I don't see how your example is possible. If you can give me a specific example, it would be helpful.

Correct me if I am wrong but if you are spending a week crafting something for yourself or your party, the first 4 days you work for free. The next 3 days you get your earned income rate as a discount. Alternatively, if you were just working for 7 days, you would have 7 days of income at your earned income rate.

The thing your ignoring is being in a settlement that has jobs available at the level your character would be seeking them.

Your legendary lore character in a backwater hamlet isn't going to find a high level job to do. Whereas you can craft anywhere you have tools and can make a suitable place to work.

So the answer is you only craft to make things at times when others couldn't use Earn an Income (at their highest task level) and when everyone can Earn Income at party level then you do the same.


Unicore wrote:
Ricksnest wrote:
Losonti wrote:
A success at a level 5 Earn Income task earns 1gp per day, or 2gp on a critical success, for 7 or 14gp over 7 days.

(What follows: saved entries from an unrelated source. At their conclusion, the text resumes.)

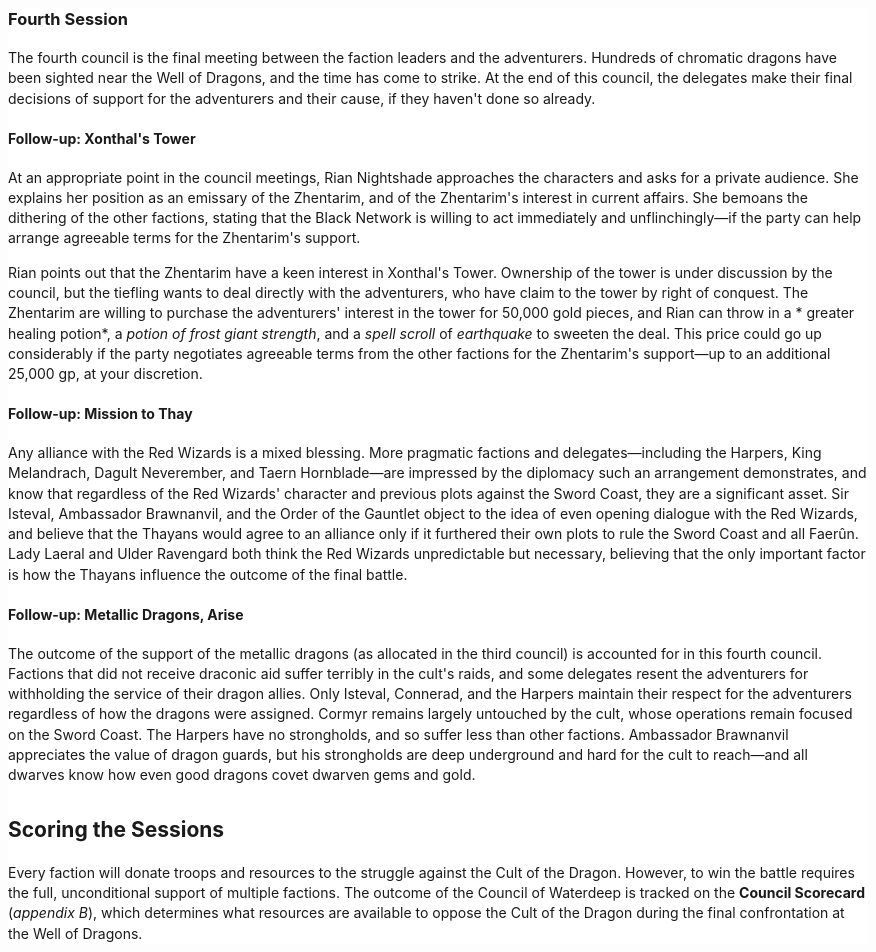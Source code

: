 ### Fourth Session

The fourth council is the final meeting between the faction leaders and the adventurers. Hundreds of chromatic dragons have been sighted near the Well of Dragons, and the time has come to strike. At the end of this council, the delegates make their final decisions of support for the adventurers and their cause, if they haven't done so already.

#### Follow-up: Xonthal's Tower

At an appropriate point in the council meetings, Rian Nightshade approaches the characters and asks for a private audience. She explains her position as an emissary of the Zhentarim, and of the Zhentarim's interest in current affairs. She bemoans the dithering of the other factions, stating that the Black Network is willing to act immediately and unflinchingly—if the party can help arrange agreeable terms for the Zhentarim's support.

Rian points out that the Zhentarim have a keen interest in Xonthal's Tower. Ownership of the tower is under discussion by the council, but the tiefling wants to deal directly with the adventurers, who have claim to the tower by right of conquest. The Zhentarim are willing to purchase the adventurers' interest in the tower for 50,000 gold pieces, and Rian can throw in a * greater healing potion*, a *potion of frost giant strength*, and a *spell scroll* of *earthquake* to sweeten the deal. This price could go up considerably if the party negotiates agreeable terms from the other factions for the Zhentarim's support—up to an additional 25,000 gp, at your discretion.

#### Follow-up: Mission to Thay

Any alliance with the Red Wizards is a mixed blessing. More pragmatic factions and delegates—including the Harpers, King Melandrach, Dagult Neverember, and Taern Hornblade—are impressed by the diplomacy such an arrangement demonstrates, and know that regardless of the Red Wizards' character and previous plots against the Sword Coast, they are a significant asset. Sir Isteval, Ambassador Brawnanvil, and the Order of the Gauntlet object to the idea of even opening dialogue with the Red Wizards, and believe that the Thayans would agree to an alliance only if it furthered their own plots to rule the Sword Coast and all Faerûn. Lady Laeral and Ulder Ravengard both think the Red Wizards unpredictable but necessary, believing that the only important factor is how the Thayans influence the outcome of the final battle.

#### Follow-up: Metallic Dragons, Arise

The outcome of the support of the metallic dragons (as allocated in the third council) is accounted for in this fourth council. Factions that did not receive draconic aid suffer terribly in the cult's raids, and some delegates resent the adventurers for withholding the service of their dragon allies. Only Isteval, Connerad, and the Harpers maintain their respect for the adventurers regardless of how the dragons were assigned. Cormyr remains largely untouched by the cult, whose operations remain focused on the Sword Coast. The Harpers have no strongholds, and so suffer less than other factions. Ambassador Brawnanvil appreciates the value of dragon guards, but his strongholds are deep underground and hard for the cult to reach—and all dwarves know how even good dragons covet dwarven gems and gold.

## Scoring the Sessions

Every faction will donate troops and resources to the struggle against the Cult of the Dragon. However, to win the battle requires the full, unconditional support of multiple factions. The outcome of the Council of Waterdeep is tracked on the **Council Scorecard** (*appendix B*), which determines what resources are available to oppose the Cult of the Dragon during the final confrontation at the Well of Dragons.
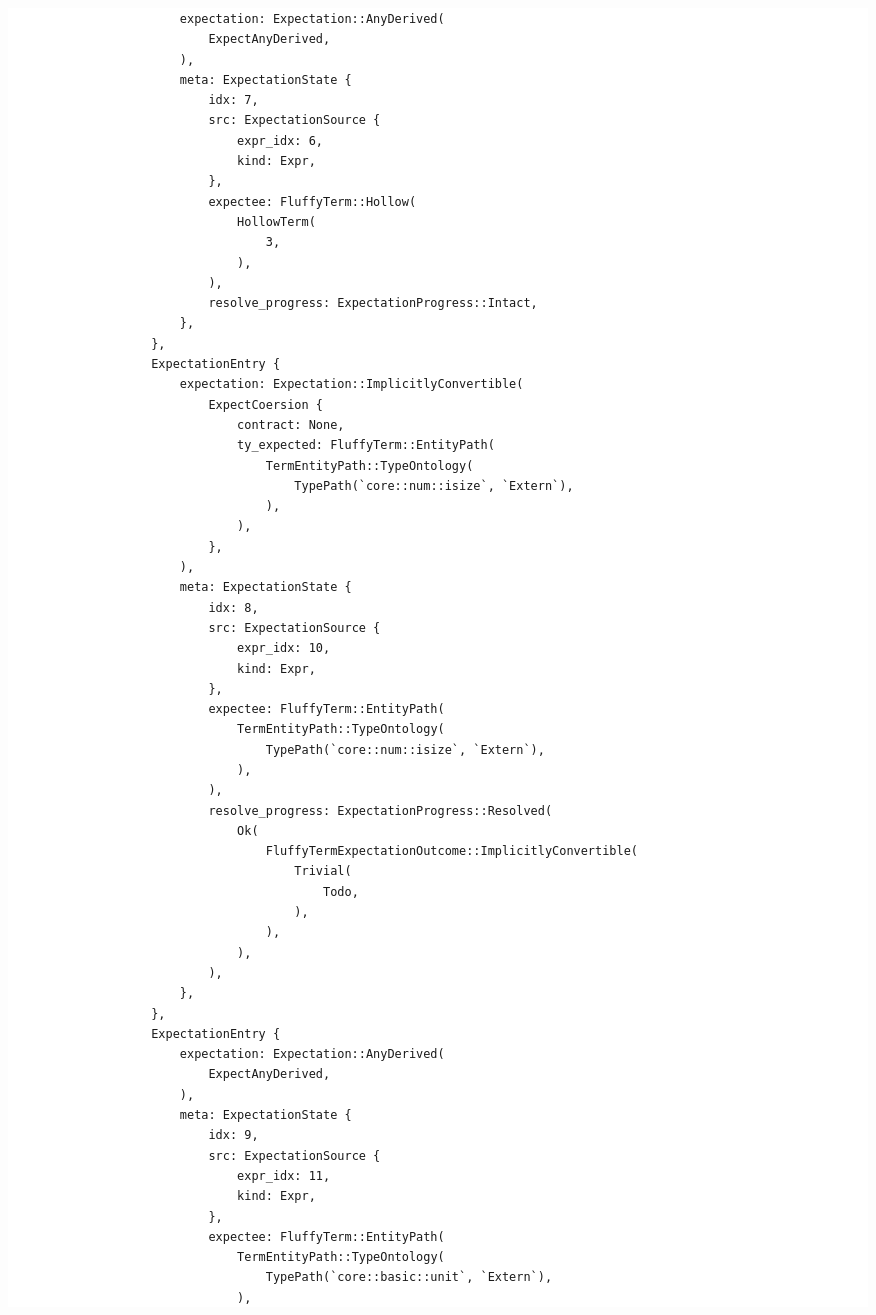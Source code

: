                             expectation: Expectation::AnyDerived(
                                ExpectAnyDerived,
                            ),
                            meta: ExpectationState {
                                idx: 7,
                                src: ExpectationSource {
                                    expr_idx: 6,
                                    kind: Expr,
                                },
                                expectee: FluffyTerm::Hollow(
                                    HollowTerm(
                                        3,
                                    ),
                                ),
                                resolve_progress: ExpectationProgress::Intact,
                            },
                        },
                        ExpectationEntry {
                            expectation: Expectation::ImplicitlyConvertible(
                                ExpectCoersion {
                                    contract: None,
                                    ty_expected: FluffyTerm::EntityPath(
                                        TermEntityPath::TypeOntology(
                                            TypePath(`core::num::isize`, `Extern`),
                                        ),
                                    ),
                                },
                            ),
                            meta: ExpectationState {
                                idx: 8,
                                src: ExpectationSource {
                                    expr_idx: 10,
                                    kind: Expr,
                                },
                                expectee: FluffyTerm::EntityPath(
                                    TermEntityPath::TypeOntology(
                                        TypePath(`core::num::isize`, `Extern`),
                                    ),
                                ),
                                resolve_progress: ExpectationProgress::Resolved(
                                    Ok(
                                        FluffyTermExpectationOutcome::ImplicitlyConvertible(
                                            Trivial(
                                                Todo,
                                            ),
                                        ),
                                    ),
                                ),
                            },
                        },
                        ExpectationEntry {
                            expectation: Expectation::AnyDerived(
                                ExpectAnyDerived,
                            ),
                            meta: ExpectationState {
                                idx: 9,
                                src: ExpectationSource {
                                    expr_idx: 11,
                                    kind: Expr,
                                },
                                expectee: FluffyTerm::EntityPath(
                                    TermEntityPath::TypeOntology(
                                        TypePath(`core::basic::unit`, `Extern`),
                                    ),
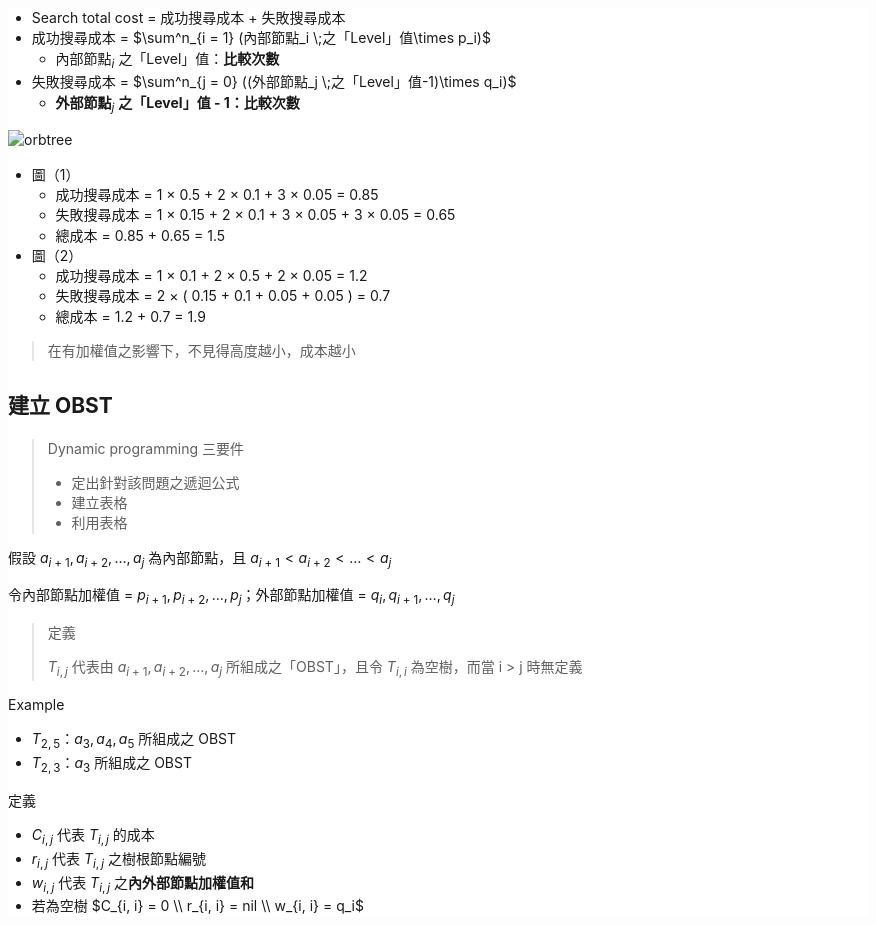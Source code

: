 

- Search total cost = 成功搜尋成本 + 失敗搜尋成本
- 成功搜尋成本 = $\sum^n_{i = 1} (內部節點_i \;之「Level」值\times p_i)$
  - 內部節點$_i$ 之「Level」值：**比較次數**
- 失敗搜尋成本 = $\sum^n_{j = 0} ((外部節點_j \;之「Level」值-1)\times q_i)$
  - **外部節點**$_j$ **之「Level」值 - 1：比較次數**




![orbtree](\willywangkaa\images\orbtree.png)

- 圖（1）
  - 成功搜尋成本 = 1 × 0.5 + 2 × 0.1 + 3 × 0.05 = 0.85
  - 失敗搜尋成本 = 1 × 0.15 + 2 × 0.1 + 3 × 0.05 + 3 × 0.05 = 0.65
  - 總成本 = 0.85 + 0.65 = 1.5
- 圖（2）
  - 成功搜尋成本 = 1 × 0.1 + 2 × 0.5 + 2 × 0.05 = 1.2
  - 失敗搜尋成本 = 2 × ( 0.15 + 0.1 + 0.05 + 0.05 ) = 0.7
  - 總成本 = 1.2 + 0.7 = 1.9



> 在有加權值之影響下，不見得高度越小，成本越小



## 建立 OBST



> Dynamic programming 三要件
>
> - 定出針對該問題之遞迴公式
> - 建立表格
> - 利用表格



假設 $a_{i+1}, a_{i+2}, \ldots, a_{j}$ 為內部節點，且 $a_{i+1} < a_{i+2} < \ldots < a_{j}$

令內部節點加權值 = $p_{i+1}, p_{i+2}, \ldots, p_{j}$；外部節點加權值 = $q_{i}, q_{i+1}, \ldots, q_{j}$

> 定義
>
> $T_{i, j}$ 代表由 $a_{i+1}, a_{i+2}, \ldots, a_{j}$ 所組成之「OBST」，且令 $T_{i, i}$ 為空樹，而當 i > j 時無定義



Example

- $T_{2, 5}$：$a_3, a_4, a_5$ 所組成之 OBST
- $T_{2, 3}$：$a_3$ 所組成之 OBST



定義

- $C_{i, j}$ 代表 $T_{i, j}$ 的成本
- $r_{i, j}$ 代表 $T_{i, j}$ 之樹根節點編號
- $w_{i, j}$ 代表 $T_{i, j}$ 之**內外部節點加權值和**
- 若為空樹 $C_{i, i} = 0 \\ r_{i, i} = nil \\ w_{i, i} = q_i$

If I am crafting a permanent item that is level 6 or less, I have 4 days of prep time, and then do 4gp of work every day after that (6gp on a critical success). That gets a discount of 12 or 18gp for the 3 days of work remaining, unless I rush it. If I rush, then I get a discount of 24 or 36gp (32 was a typo) over those 3 days. I don't even have to make a flat check at the end to determine if the item has a quirk or not, since the DC of the flat check is 1 or lower.
Are you going to be crafting permanent items 3 levels lower (I think you said you were level 9) for your party or would the items you craft for your own use highest you could craft? In comparison, wouldn't you be level 9 on earned income and not 5?

Earn income levels are set by the location, not the character. If your down time is out in the woods, you might have no earn income options at all. Most APs cap villages and small settlements well below character level. Characters tend to level up so fast that even a decent level settlement one week, might be 2 or 3 levels behind after the party does a week or two of adventuring.

To mathmuse’s point, a house rule I use is to divide days up into 3 sections. Players must rest 1 out of those 3 or start getting tired. Players can be in exploration mode or encounter mode for 1 section of the day just fine, but if they push that into a second section of the day, the are fatigued. Players can thus explore/adventure for about 8 hours a day, rest about 8 hours a day, and then pursue a downtime activity for about 8 hours of the day. ( I let this be split up, I don’t require consecutive hours for anything but resting). When players are out exploring, things like walking cauldrons, portable labs and spells that create temporary structures can be very useful for letting players craft as they travel. Sometimes I will allow earn income...

This is the way! It includes what I was trying to point out, and actually takes into account how "real life should play out".